[Opening Records shown section]

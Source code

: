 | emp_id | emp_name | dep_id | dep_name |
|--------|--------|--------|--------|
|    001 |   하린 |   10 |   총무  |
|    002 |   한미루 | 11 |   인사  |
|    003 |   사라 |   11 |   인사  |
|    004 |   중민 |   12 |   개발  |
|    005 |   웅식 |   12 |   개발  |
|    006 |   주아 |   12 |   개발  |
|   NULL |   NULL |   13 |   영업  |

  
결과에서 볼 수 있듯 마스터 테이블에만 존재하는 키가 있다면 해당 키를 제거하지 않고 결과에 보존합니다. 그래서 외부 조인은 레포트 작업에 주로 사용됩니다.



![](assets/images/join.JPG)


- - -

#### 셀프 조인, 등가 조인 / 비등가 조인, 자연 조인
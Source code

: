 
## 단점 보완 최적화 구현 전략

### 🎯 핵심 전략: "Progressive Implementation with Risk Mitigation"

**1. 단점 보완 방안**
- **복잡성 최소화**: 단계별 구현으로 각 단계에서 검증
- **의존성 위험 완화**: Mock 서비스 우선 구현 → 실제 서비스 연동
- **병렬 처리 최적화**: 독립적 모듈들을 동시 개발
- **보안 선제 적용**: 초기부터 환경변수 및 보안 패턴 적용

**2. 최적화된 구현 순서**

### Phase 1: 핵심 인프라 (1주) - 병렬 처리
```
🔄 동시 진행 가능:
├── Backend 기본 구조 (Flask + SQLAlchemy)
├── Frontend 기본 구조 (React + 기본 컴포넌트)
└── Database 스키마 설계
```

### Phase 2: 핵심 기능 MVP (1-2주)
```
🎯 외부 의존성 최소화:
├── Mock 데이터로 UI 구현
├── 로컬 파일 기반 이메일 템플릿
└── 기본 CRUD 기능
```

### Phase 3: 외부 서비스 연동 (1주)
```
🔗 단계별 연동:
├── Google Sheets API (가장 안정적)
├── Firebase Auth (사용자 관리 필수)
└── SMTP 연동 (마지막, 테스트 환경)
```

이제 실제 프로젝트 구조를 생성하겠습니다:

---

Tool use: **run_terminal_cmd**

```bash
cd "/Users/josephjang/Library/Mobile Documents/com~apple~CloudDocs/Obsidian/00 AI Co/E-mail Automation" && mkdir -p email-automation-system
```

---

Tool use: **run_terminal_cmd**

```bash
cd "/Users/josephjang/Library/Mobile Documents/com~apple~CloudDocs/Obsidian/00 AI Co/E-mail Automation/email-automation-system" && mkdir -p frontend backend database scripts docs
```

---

[Closing Records shown section]

**Your assignment**
Looking at the records above, which lines contain "Phase"? Copy those lines.

**Answer below**
### Phase 1: 핵심 인프라 (1주) - 병렬 처리
### Phase 2: 핵심 기능 MVP (1-2주)
### Phase 3: 외부 서비스 연동 (1주)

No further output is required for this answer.